The most devastating fire in Kern County history was caused by a private power line that wore down over time as it rubbed against a tree, Kern County Fire officials said Thursday.

The Erskine Fire, which destroyed more than 280 homes as it roared across nearly 50,000 acres, was ignited when the line exploded, Fire Chief Brian Marshall said. Specifically, the line suffered a “catastrophic electrical arc” that dropped molten material onto dry grass.

The six-month investigation has been turned over to the Bureau of Land Management, which will determine whether civil penalties and criminal charges will be sought.

Officials did not reveal the identity of the owner of the property on which the power line was on, nor did they say whether it was residential or commercial property. Marshall said the line went from one building to another.

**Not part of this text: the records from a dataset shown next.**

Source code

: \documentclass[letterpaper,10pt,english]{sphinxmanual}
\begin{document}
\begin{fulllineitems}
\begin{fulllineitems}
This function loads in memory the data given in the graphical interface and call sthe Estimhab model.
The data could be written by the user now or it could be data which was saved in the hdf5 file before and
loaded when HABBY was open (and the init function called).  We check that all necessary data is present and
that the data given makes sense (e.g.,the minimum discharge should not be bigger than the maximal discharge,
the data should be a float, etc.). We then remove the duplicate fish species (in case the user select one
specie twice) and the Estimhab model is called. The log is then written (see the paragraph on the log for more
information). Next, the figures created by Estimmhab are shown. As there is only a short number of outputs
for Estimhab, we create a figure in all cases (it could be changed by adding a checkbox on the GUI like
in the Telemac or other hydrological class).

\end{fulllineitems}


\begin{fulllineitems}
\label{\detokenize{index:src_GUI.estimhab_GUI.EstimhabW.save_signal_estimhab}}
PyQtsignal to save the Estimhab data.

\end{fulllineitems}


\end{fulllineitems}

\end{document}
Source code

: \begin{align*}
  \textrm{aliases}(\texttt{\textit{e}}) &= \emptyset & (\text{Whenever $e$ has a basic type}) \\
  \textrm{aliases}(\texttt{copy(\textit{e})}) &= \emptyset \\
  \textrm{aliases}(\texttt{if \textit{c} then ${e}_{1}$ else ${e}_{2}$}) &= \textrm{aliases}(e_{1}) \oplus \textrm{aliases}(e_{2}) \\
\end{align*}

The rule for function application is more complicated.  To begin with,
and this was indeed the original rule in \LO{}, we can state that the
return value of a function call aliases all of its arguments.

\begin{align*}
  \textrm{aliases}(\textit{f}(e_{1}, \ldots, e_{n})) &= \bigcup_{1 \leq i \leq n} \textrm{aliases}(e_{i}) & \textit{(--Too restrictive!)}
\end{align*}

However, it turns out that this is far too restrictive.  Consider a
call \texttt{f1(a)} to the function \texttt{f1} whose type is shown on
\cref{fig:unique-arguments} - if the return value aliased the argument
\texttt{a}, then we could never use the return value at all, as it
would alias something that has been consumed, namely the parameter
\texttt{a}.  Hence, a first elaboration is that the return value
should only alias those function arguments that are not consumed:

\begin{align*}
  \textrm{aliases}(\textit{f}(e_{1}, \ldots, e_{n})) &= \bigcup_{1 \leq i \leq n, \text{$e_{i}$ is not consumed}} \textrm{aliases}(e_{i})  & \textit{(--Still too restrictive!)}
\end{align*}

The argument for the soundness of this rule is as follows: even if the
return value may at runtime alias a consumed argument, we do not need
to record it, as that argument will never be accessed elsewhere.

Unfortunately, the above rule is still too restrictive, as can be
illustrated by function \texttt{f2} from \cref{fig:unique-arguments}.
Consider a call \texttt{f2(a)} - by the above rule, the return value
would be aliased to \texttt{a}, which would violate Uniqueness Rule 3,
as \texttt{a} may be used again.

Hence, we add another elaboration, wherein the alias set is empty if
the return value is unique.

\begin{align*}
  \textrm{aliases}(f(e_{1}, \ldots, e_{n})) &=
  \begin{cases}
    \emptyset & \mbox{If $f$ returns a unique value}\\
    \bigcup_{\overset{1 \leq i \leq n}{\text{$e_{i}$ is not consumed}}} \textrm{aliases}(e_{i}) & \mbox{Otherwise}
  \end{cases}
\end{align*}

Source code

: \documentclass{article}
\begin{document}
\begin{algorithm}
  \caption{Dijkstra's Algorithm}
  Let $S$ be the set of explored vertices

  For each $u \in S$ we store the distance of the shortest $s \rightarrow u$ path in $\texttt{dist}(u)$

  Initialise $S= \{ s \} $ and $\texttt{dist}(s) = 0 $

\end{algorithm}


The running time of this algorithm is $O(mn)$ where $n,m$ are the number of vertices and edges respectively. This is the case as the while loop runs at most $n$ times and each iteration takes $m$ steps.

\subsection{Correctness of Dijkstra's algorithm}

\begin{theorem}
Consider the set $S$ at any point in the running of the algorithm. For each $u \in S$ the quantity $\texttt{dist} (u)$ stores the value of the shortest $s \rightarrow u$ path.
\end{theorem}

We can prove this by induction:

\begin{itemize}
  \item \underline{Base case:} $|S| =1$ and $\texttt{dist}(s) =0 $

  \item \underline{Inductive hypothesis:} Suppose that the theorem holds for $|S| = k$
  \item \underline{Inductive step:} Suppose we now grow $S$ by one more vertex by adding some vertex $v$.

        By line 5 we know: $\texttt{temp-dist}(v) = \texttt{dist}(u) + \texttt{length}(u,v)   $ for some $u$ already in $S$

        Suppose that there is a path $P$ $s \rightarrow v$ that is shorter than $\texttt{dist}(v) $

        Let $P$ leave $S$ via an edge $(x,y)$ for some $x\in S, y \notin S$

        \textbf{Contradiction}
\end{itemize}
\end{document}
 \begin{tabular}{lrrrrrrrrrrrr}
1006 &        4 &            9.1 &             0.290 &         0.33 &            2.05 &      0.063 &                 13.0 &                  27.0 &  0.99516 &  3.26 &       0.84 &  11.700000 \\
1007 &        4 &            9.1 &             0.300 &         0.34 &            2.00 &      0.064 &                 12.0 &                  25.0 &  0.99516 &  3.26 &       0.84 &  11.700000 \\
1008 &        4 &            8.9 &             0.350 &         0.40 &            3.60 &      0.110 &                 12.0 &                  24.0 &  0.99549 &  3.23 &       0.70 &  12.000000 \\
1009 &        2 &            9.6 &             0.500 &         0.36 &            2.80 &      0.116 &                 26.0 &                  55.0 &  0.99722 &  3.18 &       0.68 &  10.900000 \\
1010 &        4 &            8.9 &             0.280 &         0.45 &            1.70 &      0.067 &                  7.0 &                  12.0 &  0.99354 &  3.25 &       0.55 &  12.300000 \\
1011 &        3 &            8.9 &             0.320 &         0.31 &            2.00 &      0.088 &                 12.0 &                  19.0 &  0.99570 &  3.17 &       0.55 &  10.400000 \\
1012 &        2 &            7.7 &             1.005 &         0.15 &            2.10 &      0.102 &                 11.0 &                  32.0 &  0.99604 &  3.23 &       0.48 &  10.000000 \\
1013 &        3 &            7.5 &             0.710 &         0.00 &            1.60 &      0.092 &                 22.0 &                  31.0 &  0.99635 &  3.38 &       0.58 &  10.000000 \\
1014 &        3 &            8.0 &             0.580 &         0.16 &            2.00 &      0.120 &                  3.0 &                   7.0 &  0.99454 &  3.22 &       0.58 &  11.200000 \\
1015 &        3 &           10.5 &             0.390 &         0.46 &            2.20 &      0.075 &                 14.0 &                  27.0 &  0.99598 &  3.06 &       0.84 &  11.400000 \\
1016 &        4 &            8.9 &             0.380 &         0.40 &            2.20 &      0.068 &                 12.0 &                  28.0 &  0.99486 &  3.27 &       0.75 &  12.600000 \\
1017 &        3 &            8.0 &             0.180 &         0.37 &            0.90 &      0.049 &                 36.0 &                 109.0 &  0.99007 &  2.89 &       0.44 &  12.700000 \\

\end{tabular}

However, attorneys with Clifford & Brown sent out a news release late Thursday afternoon stating the fire started on land owned by the Bureau of Land Management that contains an archery facility.

The facility, operated by Kern River Archers, is located at 3200 Range Road, according to the release, sent on behalf of Kern River Archers. That group leases the facility from the California Department of Fish and Wildlife, which in turn leases the land from BLM, according to the release.

“Our hearts go out to the people and families of the Kern River Valley who have been impacted by the Erskine Fire,” the release said. “The KRA has fully cooperated with the investigation by the Kern County Fire Department and will work with the BLM in its investigation regarding the Erskine Fire.”

Additionally, several attorneys outside the county sent a news release saying they are representing more than 200 people who suffered losses in the fire. The release said multiple claims have been filed against the California Department of Fish and Wildlife.

"We plan to hold those accountable for causing such grave and avoidable losses, and will thoughtfully and aggressively pursue the rights of our clients," Christopher C. Sieglock, founder of the Law Offices of Christopher C. Sieglock, said in the release. 

The release said the Chico-based Law Office of Kenneth Roye was also involved.

At a press conference at fire department headquarters Thursday, Marshall said hundreds of people were interviewed during the investigation. Normal causes of wildfires, such as lightning and vehicles, were ruled out.

The blaze was reported late the afternoon of June 23 near Erskine Creek Road and Apollo Way.

Marshall said conditions in June were perfect for a wildfire: Hot weather; low fuel moisture; drought conditions; and strong winds. The blaze chewed up thousands of acres in a few hours and burned 80 structures in 24 hours.

“It burned faster than any fire that we have ever witnessed before,” Marshall said.

Hit hardest in the 75 square miles of Kern County that were scorched were two communities near Isabella Lake: Squirrel Valley to the south, and South Lake to the southeast.

East of South Lake on South Kelso Valley Road, an estimated half-dozen homes burned, county officials said in July. In Squirrel Valley, an estimated 42 to 45 homes burned, many of them mobile homes.

Two people were overcome by smoke and died as they tried to flee their house. The fire raged for 18 days before hundreds of firefighting personnel managed to contain it.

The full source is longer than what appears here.